Summary
Every year, retail sales spike in December in the UK as people spend money on presents and preparations for Christmas celebrations. This year, online sales have already surpassed their 2014 levels, and it looks like total weekly spending might top £8.5bn this December.
What does the chart show?
Each bar represents average weekly retail spending in December of the respective year, in billions of pounds, and in the equivalent of today’s prices (so inflation is taken into account). The blue section of each bar represents online retail sales, while the red section is offline sales. For 2015, the solid sections of the bar represent November sales, rather than December, while the chequered sections represent a forecast for December based on comparing this November with previous ones.
Why is the chart interesting?
December is the most important month for retail sales every year, and while of course not all of this is Christmas spending, a large proportion is. In the years immediately following the financial crisis, retail spending fell, but since the low point in 2010 it has been increasing every year (except for a small dip in 2012). 2014 was the first post-crisis year where December spending beat 2006 levels in real terms. We don’t yet have December figures for 2015, but already in November more was spent online than in December 2014, which suggests that the strong growth of online retailing has continued from an almost irrelevant proportion of total spending in 2006 (incidentally, one might assume that online Christmas spending might happen earlier than offline spending, and that November would be a bigger month than December in that regard, but that has not been the case in previous years).

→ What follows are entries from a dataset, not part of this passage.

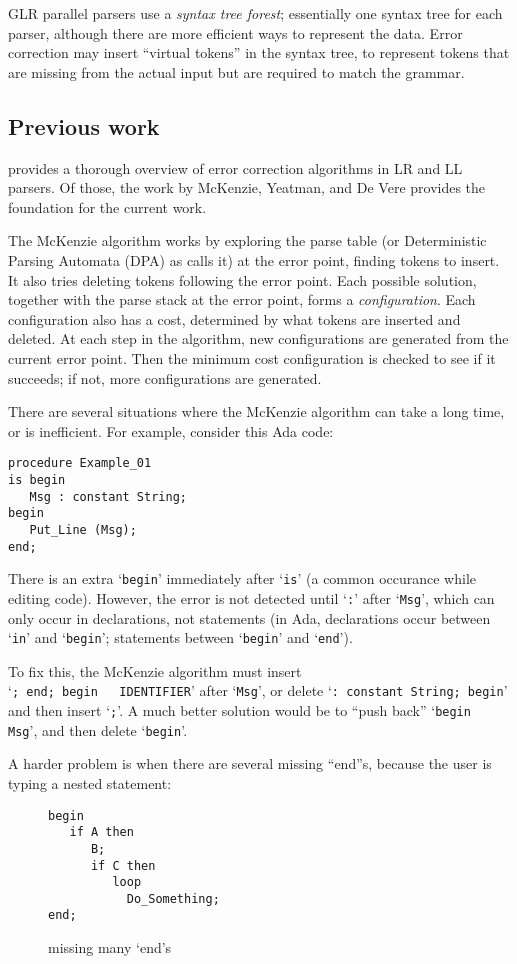 \documentclass[authordraft]{acmart}
\newcommand{\code}[1]{`\lstinline|#1|'}
\begin{document}
GLR parallel parsers use a {\it syntax tree forest}; essentially one
syntax tree for each parser, although there are more efficient ways to
represent the data. Error correction may insert ``virtual tokens'' in
the syntax tree, to represent tokens that are missing from the actual
input but are required to match the grammar.

\subsection{Previous work}
\citet{Grune_2008} provides a thorough overview of error
correction algorithms in LR and LL parsers. Of those, the work by
McKenzie, Yeatman, and De Vere \citep{McKenzie_1995} provides the
foundation for the current work.

The McKenzie algorithm works by exploring the parse table (or
Deterministic Parsing Automata (DPA) as \citet{McKenzie_1995} calls it)
at the error point, finding tokens to insert. It also tries deleting
tokens following the error point. Each possible solution, together
with the parse stack at the error point, forms a
\textit{configuration}. Each configuration also has a cost, determined
by what tokens are inserted and deleted. At each step in the
algorithm, new configurations are generated from the current error
point. Then the minimum cost configuration is checked to see if it
succeeds; if not, more configurations are generated.

There are several situations where the McKenzie algorithm can take a
long time, or is inefficient. For example, consider this Ada code:
\begin{lstlisting}
procedure Example_01
is begin
   Msg : constant String;
begin
   Put_Line (Msg);
end;
\end{lstlisting}

There is an extra \code{begin} immediately after \code{is} (a common
occurance while editing code). However, the error is not detected
until \code{:} after \code{Msg}, which can only occur in declarations,
not statements (in Ada, declarations occur between \code{in} and
\code{begin}; statements between \code{begin} and \code{end}).

To fix this, the McKenzie algorithm must insert\\ \code{; end; begin
  IDENTIFIER} after \code{Msg}, or delete \code{: constant String; begin} and then insert
\code{;}. A much better solution would be to ``push back'' \code{begin
  Msg}, and then delete \code{begin}.

A harder problem is when there are several missing ``end''s, because
the user is typing a nested statement:
\begin{figure}[H]
\begin{lstlisting}
begin
   if A then
      B;
      if C then
         loop
           Do_Something;
end;
\end{lstlisting}
\caption{missing many `end's}
\label{ex:min_com_if_if_loop}
\end{figure}
\end{document}
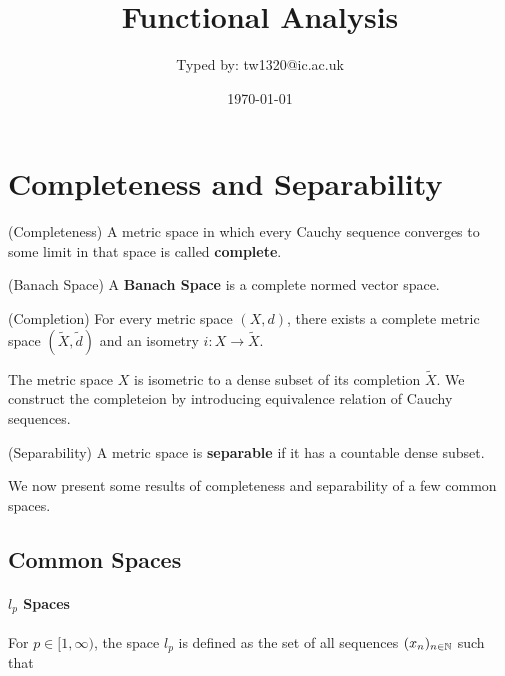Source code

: \documentclass{article}
\title{Functional Analysis}
\author{Typed by: tw1320@ic.ac.uk}
\date{\today}
\begin{document}
\maketitle



\section{Completeness and Separability}  

\begin{defn}
    (Completeness)
    A metric space in which every Cauchy sequence converges to some limit in that space is called 
    \textbf{complete}.  
\end{defn}  

\begin{defn}
    (Banach Space) 
    A \textbf{Banach Space} is a complete normed vector space.
\end{defn}

\begin{thm}
    (Completion)  
    For every metric space $(X, d)$, there exists a complete metric space $(\tilde{X}, \tilde{d})$ 
    and an isometry $i: X \to \tilde{X}$.   
\end{thm}  

\begin{remark}
    The metric space $X$ is isometric to a dense subset of its completion $\tilde{X}$.  
    We construct the completeion by introducing equivalence relation of Cauchy sequences.
\end{remark}

\begin{defn}
    (Separability) 
    A metric space is \textbf{separable} if it has a countable dense subset.  
\end{defn}  

We now present some results of completeness and separability of a few common spaces.    

\subsection{Common Spaces}  

\paragraph*{$l_p$ Spaces}    
For $p \in [1,\infty)$, the space $l_p$ is defined as the set of all sequences $(x_n)_{n\in \mathbb{N}}$ such that  
\end{document}
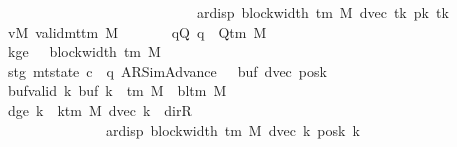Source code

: \begin{isabellebody}
\ \ \ \ \ \ \ \ \ \ \ \ \ \ \ \ \ \ \ \ \ \ \ \ \ \ \ \ \ \ \ \ \ {\isacharminus}{\kern0pt}\ ar{\isacharunderscore}{\kern0pt}disp\ {\isacharparenleft}{\kern0pt}block{\isacharunderscore}{\kern0pt}width\ {\isacharparenleft}{\kern0pt}{\isasymGamma}{\isacharunderscore}{\kern0pt}tm\ M{\isacharparenright}{\kern0pt}{\isacharparenright}{\kern0pt}\ {\isacharparenleft}{\kern0pt}dvec\ tk{\isacharprime}{\kern0pt}{\isacharparenright}{\kern0pt}\ {\isacharparenleft}{\kern0pt}pk{\isacharprime}{\kern0pt}\ tk{\isacharprime}{\kern0pt}{\isacharparenright}{\kern0pt}{\isacharparenright}{\kern0pt}{\isacharparenright}{\kern0pt}{\isachardoublequoteclose}\isanewline
\ \ \ \ \ \ \ vM{\isacharcolon}{\kern0pt}\ {\isachardoublequoteopen}valid{\isacharunderscore}{\kern0pt}mttm\ M{\isachardoublequoteclose}\isanewline
\ \ \ \ \ \ \ qQ{\isacharcolon}{\kern0pt}\ {\isachardoublequoteopen}q\ {\isasymin}\ Q{\isacharunderscore}{\kern0pt}tm\ M{\isachardoublequoteclose}\isanewline
\ \ \ \ \ \ \ kge{}{\isacharcolon}{\kern0pt}\ {\isachardoublequoteopen}{}\ {\isasymle}\ block{\isacharunderscore}{\kern0pt}width\ {\isacharparenleft}{\kern0pt}{\isasymGamma}{\isacharunderscore}{\kern0pt}tm\ M{\isacharparenright}{\kern0pt}{\isachardoublequoteclose}\isanewline
\ \ \ \ \ \ \ stg{}{\isacharcolon}{\kern0pt}\ {\isachardoublequoteopen}mt{\isacharunderscore}{\kern0pt}state\ c{}\ {\isacharequal}{\kern0pt}\ {\isacharparenleft}{\kern0pt}q{\isacharcomma}{\kern0pt}\ AR{\isacharunderscore}{\kern0pt}SimAdvance{\isacharcomma}{\kern0pt}\ {}{\isacharcomma}{\kern0pt}\ {}{\isacharcomma}{\kern0pt}\ buf{}{\isacharcomma}{\kern0pt}\ dvec{\isacharcomma}{\kern0pt}\ posk{}{\isacharparenright}{\kern0pt}{\isachardoublequoteclose}\isanewline
\ \ \ \ \ \ \ buf{\isacharunderscore}{\kern0pt}valid{\isacharcolon}{\kern0pt}\ {\isachardoublequoteopen}{\isasymforall}k{\isachardot}{\kern0pt}\ buf{}\ k\ {\isasymin}\ {\isasymGamma}{\isacharunderscore}{\kern0pt}tm\ M\ {\isasymunion}\ {\isacharbraceleft}{\kern0pt}bl{\isacharunderscore}{\kern0pt}tm\ M{\isacharbraceright}{\kern0pt}{\isachardoublequoteclose}\isanewline
\ \ \ \ \ \ \ dge{}{\isacharcolon}{\kern0pt}\ {\isachardoublequoteopen}{\isasymforall}k\ {\isacharless}{\kern0pt}\ k{\isacharunderscore}{\kern0pt}tm\ M{\isachardot}{\kern0pt}\ dvec\ k\ {\isasymnoteq}\ dir{\isachardot}{\kern0pt}R\isanewline
\ \ \ \ \ \ \ \ \ \ \ \ \ \ \ \ \ \ {\isasymlongrightarrow}\ {}\ {\isacharless}{\kern0pt}\ ar{\isacharunderscore}{\kern0pt}disp\ {\isacharparenleft}{\kern0pt}block{\isacharunderscore}{\kern0pt}width\ {\isacharparenleft}{\kern0pt}{\isasymGamma}{\isacharunderscore}{\kern0pt}tm\ M{\isacharparenright}{\kern0pt}{\isacharparenright}{\kern0pt}\ {\isacharparenleft}{\kern0pt}dvec\ k{\isacharparenright}{\kern0pt}\ {\isacharparenleft}{\kern0pt}posk{}\ k{\isacharparenright}{\kern0pt}{\isachardoublequoteclose}\isanewline

\end{isabellebody}
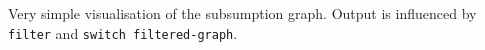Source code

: 
Very simple visualisation of the subsumption graph. Output is influenced
by {\tt filter} and {\tt switch filtered-graph}.

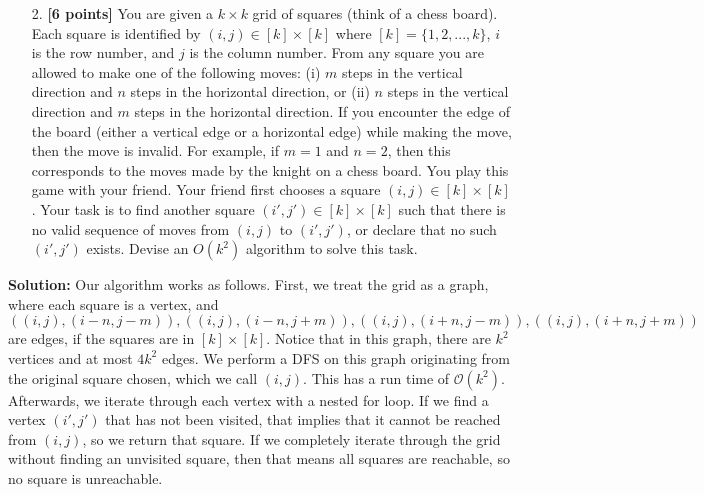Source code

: \documentclass{assignment-263}
\begin{document}
  \begin{enumerate}
    \item[2.] \textbf{[6 points]}
    You are given a $k \times k$ grid of squares (think of a chess board). Each square is identified by $(i,j) \in [k] \times [k]$ where $[k] = \{1,2,...,k\}$, $i$ is the row number, and $j$ is the column number. From any square you are allowed to make one of the following moves: (i) $m$ steps in the vertical direction and $n$ steps in the horizontal direction, or (ii) $n$ steps in the vertical direction and $m$ steps in the horizontal direction. If you encounter the edge of the board (either a vertical edge or a horizontal edge) while making the move, then the move is invalid. For example, if $m = 1$ and $n = 2$, then this corresponds to the moves made by the knight on a chess board. You play this game with your friend. Your friend first chooses a square $(i,j) \in [k]\times [k]$. Your task is to find another square $(i',j') \in [k] \times [k]$ such that there is no valid sequence of moves from $(i,j)$ to $(i',j')$, or declare that no such $(i',j')$ exists. Devise an $O(k^2)$ algorithm to solve this task.
 \end{enumerate}

 \textbf{Solution:} Our algorithm works as follows. First, we treat the grid as a graph, where each square is a vertex, and
 \[
  ((i,j), (i - n, j - m)),((i,j), (i - n, j + m)),((i,j), (i + n, j - m)),((i,j), (i + n, j + m))
 \]
 are edges, if the squares are in \([k]\times [k]\). Notice that in this graph, there are \(k^2\) vertices and at most \(4k^2\) edges. We perform a DFS on this graph originating from the original square chosen, which we call \((i,j)\). This has a run time of \(\mathcal{O} (k^2)\). Afterwards, we iterate through each vertex with a nested for loop. If we find a vertex \((i', j')\) that has not been visited, that implies that it cannot be reached from \((i,j)\), so we return that square. If we completely iterate through the grid without finding an unvisited square, then that means all squares are reachable, so no square is unreachable.

\program
\end{document}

We’ve included a forecast for December spending in this week’s chart, which suggests that total retail spending might surpass £8.5bn per week this month. Of course, this assumes that people’s habits haven’t shifted significantly, and that consumers in the UK haven’t bought all their Christmas presents early this year. Based on a quick survey of our office, and by the number of people still doing their shopping in Central London this week, this seems like a pretty fair assumption.